== Input data ==

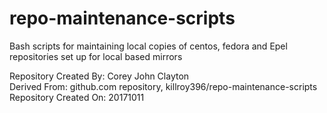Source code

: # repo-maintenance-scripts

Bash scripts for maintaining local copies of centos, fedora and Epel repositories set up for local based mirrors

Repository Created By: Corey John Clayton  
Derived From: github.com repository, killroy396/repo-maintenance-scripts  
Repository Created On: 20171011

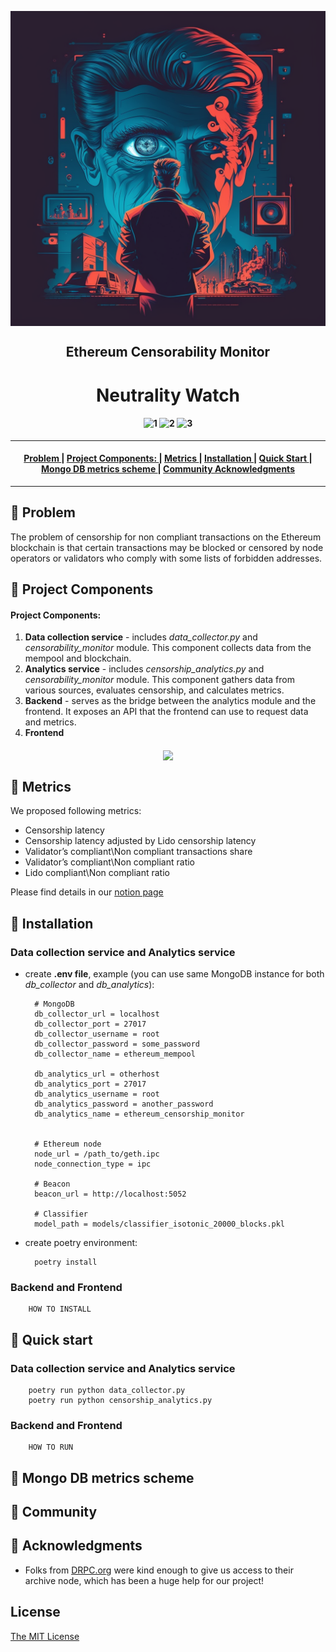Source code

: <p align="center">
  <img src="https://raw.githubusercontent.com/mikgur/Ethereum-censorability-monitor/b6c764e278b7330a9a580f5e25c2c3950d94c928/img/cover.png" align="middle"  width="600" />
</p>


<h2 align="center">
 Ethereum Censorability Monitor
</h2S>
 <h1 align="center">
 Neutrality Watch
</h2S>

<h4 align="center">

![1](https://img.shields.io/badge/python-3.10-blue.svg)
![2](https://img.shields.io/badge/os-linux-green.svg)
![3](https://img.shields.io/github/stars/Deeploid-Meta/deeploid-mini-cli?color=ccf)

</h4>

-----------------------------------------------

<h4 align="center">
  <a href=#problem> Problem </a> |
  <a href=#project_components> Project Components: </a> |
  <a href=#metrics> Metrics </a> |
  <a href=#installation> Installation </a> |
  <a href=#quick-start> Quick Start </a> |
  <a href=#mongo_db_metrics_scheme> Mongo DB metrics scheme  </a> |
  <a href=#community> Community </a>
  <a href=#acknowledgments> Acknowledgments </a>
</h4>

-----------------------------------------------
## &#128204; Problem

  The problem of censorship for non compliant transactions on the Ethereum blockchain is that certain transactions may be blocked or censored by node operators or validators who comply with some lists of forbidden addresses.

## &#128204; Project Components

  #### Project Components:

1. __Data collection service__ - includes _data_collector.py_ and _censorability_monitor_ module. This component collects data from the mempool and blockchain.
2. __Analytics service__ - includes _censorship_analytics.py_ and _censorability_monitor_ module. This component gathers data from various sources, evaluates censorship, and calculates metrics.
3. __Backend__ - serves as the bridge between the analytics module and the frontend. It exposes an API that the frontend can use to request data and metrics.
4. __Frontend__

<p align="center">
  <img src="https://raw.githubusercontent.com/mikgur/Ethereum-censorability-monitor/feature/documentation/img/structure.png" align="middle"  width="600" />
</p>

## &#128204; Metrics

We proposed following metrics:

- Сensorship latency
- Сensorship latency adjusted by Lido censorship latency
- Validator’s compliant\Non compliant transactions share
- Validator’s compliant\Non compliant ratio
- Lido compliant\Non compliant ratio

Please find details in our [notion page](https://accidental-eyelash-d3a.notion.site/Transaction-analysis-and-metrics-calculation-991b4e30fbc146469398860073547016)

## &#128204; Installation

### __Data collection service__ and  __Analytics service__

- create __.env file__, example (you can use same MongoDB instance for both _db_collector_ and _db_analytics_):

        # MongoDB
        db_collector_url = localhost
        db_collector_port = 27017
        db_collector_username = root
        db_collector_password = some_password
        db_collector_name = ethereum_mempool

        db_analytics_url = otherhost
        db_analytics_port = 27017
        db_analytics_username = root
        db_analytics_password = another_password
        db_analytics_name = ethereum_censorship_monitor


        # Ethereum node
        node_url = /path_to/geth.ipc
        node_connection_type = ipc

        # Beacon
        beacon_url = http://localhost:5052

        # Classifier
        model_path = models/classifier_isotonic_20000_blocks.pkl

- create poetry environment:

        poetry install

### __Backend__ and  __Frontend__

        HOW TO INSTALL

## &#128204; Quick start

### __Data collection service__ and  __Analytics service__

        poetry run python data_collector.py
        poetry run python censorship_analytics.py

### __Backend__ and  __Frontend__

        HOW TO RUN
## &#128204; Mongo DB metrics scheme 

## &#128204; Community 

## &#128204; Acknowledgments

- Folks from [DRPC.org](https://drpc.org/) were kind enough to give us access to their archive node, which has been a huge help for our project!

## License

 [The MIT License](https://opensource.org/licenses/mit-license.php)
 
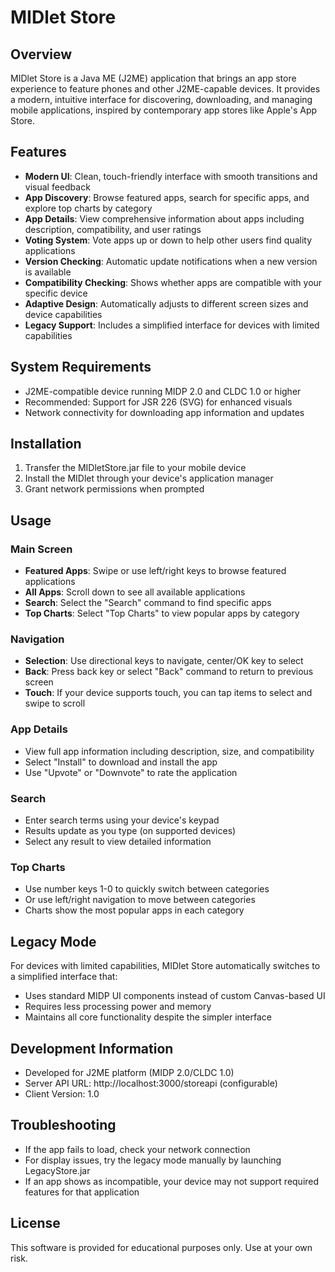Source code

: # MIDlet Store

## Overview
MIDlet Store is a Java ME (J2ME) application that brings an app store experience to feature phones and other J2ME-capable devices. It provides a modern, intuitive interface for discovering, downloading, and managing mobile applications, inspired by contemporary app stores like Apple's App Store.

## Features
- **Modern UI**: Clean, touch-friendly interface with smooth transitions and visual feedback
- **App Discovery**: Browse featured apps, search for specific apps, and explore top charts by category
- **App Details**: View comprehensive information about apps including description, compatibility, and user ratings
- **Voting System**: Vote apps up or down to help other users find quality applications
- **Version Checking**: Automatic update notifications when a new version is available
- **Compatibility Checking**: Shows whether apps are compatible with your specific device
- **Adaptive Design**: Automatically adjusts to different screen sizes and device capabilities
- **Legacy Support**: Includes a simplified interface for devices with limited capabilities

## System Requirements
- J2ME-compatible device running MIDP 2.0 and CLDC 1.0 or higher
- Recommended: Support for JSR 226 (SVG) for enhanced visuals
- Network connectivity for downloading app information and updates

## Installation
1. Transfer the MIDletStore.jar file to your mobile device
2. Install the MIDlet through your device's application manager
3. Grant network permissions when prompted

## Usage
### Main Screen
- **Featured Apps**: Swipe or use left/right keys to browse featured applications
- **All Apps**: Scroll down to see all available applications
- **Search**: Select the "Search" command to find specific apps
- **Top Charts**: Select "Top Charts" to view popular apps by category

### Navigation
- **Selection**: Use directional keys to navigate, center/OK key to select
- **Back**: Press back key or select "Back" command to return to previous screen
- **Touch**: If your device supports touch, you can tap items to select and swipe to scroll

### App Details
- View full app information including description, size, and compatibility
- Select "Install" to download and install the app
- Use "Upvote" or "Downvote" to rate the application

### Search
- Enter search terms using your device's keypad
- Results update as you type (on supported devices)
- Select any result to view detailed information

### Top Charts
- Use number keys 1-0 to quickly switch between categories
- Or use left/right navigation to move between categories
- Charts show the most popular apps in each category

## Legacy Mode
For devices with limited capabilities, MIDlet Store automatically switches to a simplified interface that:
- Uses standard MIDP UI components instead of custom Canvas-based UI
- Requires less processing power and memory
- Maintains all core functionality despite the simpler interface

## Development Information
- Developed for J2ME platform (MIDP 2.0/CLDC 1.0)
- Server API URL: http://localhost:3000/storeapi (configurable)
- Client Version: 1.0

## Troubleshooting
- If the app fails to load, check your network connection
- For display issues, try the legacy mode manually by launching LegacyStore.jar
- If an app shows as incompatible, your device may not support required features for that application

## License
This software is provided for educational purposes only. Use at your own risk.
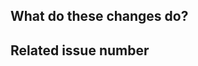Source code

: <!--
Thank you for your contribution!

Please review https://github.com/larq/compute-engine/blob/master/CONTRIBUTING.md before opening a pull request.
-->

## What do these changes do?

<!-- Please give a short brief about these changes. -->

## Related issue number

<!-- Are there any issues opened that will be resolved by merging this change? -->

===
== Input data ==

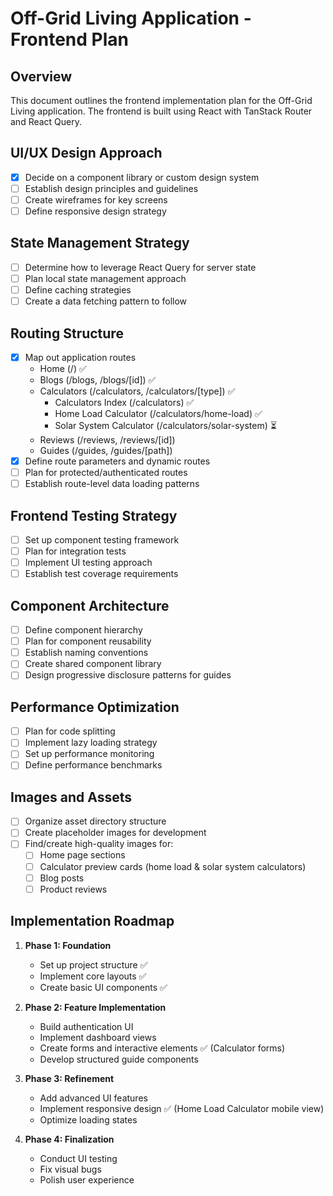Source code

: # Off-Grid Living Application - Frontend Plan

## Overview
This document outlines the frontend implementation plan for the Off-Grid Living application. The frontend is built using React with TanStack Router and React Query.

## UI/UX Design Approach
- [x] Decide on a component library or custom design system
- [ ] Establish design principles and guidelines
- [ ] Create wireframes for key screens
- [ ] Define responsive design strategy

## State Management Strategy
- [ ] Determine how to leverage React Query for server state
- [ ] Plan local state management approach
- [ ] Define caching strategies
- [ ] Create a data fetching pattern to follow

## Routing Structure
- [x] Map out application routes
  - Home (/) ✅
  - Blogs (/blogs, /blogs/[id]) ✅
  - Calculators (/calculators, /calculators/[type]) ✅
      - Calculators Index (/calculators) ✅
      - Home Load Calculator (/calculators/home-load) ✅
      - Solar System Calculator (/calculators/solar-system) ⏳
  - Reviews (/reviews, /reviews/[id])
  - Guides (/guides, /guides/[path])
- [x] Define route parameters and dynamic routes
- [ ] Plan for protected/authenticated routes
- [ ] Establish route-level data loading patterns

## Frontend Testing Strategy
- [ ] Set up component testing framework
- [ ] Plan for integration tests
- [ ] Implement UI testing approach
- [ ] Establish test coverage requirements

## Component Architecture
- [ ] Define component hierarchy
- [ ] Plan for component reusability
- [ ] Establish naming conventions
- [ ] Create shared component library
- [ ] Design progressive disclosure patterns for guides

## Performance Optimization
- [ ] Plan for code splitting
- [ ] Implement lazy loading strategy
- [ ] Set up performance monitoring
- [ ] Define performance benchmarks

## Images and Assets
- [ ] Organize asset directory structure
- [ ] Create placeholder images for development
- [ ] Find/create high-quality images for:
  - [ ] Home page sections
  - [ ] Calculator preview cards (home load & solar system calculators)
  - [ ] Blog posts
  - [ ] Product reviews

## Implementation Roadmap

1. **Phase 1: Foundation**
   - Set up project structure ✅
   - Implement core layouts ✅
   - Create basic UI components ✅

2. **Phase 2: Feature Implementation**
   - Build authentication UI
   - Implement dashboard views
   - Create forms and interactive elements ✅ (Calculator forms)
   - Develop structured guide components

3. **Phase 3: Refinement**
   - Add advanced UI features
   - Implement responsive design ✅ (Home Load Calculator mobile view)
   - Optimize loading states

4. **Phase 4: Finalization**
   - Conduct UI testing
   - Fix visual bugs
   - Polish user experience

===

■ **Your goal**: Show the lines in the entries above that include the string "these".

■ **Answer section**:
## What do these changes do?
<!-- Please give a short brief about these changes. -->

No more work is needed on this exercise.